* WORK REQUIRED
What is the count of lines in the data that hold the string "withJWTAuth"? State the number alone.

___

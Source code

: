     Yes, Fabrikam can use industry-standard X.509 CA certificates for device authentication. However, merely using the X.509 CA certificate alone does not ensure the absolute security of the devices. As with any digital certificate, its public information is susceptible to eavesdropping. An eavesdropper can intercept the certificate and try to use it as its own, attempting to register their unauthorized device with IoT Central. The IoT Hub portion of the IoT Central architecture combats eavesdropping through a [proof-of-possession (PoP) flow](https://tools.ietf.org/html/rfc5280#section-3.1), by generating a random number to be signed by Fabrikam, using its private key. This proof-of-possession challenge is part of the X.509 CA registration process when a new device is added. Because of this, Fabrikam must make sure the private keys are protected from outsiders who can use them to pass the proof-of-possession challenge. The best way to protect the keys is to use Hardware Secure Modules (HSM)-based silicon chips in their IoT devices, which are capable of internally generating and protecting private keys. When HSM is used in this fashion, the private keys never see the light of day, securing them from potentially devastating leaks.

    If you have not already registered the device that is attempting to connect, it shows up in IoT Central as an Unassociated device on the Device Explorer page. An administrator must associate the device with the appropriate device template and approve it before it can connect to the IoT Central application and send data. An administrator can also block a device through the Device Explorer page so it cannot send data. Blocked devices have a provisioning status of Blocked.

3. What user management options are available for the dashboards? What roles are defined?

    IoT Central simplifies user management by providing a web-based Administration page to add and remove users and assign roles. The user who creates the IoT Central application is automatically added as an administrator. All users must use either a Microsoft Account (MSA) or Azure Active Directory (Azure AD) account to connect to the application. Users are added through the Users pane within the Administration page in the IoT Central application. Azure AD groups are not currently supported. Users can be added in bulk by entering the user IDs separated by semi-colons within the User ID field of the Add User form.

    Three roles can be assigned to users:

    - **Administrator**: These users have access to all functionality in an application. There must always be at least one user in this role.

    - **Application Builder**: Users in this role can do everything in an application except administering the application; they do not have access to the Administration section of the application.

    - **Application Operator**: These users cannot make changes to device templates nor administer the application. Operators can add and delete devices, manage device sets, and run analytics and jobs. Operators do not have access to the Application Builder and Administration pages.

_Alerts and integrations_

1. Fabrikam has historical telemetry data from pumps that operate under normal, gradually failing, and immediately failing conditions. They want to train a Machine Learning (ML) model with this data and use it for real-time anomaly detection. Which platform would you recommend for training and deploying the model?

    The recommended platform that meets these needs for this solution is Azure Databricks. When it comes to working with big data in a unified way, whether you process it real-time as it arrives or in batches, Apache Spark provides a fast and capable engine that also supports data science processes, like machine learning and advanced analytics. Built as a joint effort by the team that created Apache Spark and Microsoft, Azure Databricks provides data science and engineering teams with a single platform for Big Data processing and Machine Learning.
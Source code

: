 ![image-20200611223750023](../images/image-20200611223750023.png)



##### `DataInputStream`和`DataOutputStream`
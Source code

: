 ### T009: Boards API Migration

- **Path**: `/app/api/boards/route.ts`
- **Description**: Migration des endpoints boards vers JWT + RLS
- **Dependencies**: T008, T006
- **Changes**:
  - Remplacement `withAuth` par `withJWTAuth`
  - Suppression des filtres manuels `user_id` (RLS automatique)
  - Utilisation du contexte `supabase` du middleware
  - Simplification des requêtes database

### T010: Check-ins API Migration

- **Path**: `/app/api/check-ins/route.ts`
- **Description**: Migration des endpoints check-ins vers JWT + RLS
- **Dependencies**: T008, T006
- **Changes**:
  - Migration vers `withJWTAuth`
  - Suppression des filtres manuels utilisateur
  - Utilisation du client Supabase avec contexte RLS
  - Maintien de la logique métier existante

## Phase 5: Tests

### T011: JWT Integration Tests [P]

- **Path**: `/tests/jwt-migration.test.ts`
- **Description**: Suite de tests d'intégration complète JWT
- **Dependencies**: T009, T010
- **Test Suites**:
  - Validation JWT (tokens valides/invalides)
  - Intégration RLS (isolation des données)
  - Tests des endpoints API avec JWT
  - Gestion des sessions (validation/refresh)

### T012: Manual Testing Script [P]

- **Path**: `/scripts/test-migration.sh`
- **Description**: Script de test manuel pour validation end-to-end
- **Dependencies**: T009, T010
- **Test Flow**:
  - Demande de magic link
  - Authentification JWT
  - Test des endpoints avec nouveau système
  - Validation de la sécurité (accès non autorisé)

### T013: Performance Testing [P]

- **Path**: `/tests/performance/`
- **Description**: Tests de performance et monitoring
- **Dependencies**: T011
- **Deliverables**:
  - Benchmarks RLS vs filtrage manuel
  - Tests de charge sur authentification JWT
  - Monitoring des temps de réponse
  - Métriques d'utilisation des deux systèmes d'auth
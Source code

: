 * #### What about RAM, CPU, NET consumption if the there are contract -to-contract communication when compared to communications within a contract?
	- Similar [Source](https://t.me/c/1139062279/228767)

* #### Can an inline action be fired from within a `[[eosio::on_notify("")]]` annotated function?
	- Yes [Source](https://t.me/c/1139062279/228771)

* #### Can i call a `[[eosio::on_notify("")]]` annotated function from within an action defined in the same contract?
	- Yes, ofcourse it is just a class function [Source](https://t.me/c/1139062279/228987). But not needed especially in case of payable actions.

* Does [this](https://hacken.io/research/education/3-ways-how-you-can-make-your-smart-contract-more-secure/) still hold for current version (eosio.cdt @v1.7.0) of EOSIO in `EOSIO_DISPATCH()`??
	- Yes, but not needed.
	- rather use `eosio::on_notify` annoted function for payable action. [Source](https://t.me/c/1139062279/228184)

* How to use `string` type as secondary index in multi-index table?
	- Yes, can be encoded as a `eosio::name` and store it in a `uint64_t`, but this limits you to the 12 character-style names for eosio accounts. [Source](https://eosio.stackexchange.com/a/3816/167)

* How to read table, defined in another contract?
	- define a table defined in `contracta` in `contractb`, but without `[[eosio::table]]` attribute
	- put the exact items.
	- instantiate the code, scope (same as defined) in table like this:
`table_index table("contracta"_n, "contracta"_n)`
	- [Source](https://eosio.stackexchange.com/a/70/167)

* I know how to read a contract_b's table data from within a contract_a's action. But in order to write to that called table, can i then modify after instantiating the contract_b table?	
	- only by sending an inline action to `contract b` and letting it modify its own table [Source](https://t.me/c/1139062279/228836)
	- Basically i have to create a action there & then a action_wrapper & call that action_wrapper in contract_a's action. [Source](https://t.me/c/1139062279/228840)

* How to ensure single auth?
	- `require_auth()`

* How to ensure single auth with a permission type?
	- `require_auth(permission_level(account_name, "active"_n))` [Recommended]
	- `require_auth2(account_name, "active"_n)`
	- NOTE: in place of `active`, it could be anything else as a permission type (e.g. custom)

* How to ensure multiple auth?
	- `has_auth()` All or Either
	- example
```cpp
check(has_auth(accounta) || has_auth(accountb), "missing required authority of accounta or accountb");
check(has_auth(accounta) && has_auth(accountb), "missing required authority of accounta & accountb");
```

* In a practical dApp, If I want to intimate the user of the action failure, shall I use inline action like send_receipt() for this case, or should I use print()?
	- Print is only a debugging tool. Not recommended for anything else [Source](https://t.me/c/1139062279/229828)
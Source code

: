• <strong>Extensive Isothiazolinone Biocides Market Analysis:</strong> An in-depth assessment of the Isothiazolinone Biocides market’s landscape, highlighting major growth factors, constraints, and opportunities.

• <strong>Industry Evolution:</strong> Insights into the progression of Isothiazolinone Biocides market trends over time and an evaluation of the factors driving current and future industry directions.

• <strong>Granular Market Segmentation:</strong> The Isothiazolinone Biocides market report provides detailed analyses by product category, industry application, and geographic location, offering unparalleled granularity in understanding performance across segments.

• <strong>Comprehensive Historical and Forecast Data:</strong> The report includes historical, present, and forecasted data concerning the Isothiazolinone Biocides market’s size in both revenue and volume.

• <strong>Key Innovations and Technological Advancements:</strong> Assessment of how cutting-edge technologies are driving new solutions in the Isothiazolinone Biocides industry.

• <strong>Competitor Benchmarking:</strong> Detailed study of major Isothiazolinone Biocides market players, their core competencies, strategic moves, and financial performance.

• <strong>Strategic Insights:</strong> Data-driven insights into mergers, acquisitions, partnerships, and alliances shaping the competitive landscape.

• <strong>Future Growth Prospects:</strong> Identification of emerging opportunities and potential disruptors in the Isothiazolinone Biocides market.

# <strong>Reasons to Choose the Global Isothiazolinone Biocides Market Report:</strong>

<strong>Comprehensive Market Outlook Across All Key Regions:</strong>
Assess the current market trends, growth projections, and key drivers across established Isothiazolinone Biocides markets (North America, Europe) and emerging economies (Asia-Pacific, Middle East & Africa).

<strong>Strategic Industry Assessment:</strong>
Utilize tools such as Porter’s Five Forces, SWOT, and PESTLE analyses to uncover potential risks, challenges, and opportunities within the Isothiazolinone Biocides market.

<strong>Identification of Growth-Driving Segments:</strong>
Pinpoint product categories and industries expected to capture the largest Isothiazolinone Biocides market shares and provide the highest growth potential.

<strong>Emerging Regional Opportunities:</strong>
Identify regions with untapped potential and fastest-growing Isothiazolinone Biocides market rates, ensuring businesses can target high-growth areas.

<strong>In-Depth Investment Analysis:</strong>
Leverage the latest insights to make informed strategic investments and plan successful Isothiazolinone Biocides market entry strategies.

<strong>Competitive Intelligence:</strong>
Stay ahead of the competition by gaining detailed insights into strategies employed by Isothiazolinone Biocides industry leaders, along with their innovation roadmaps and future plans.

___

* COMPLETED TASK
2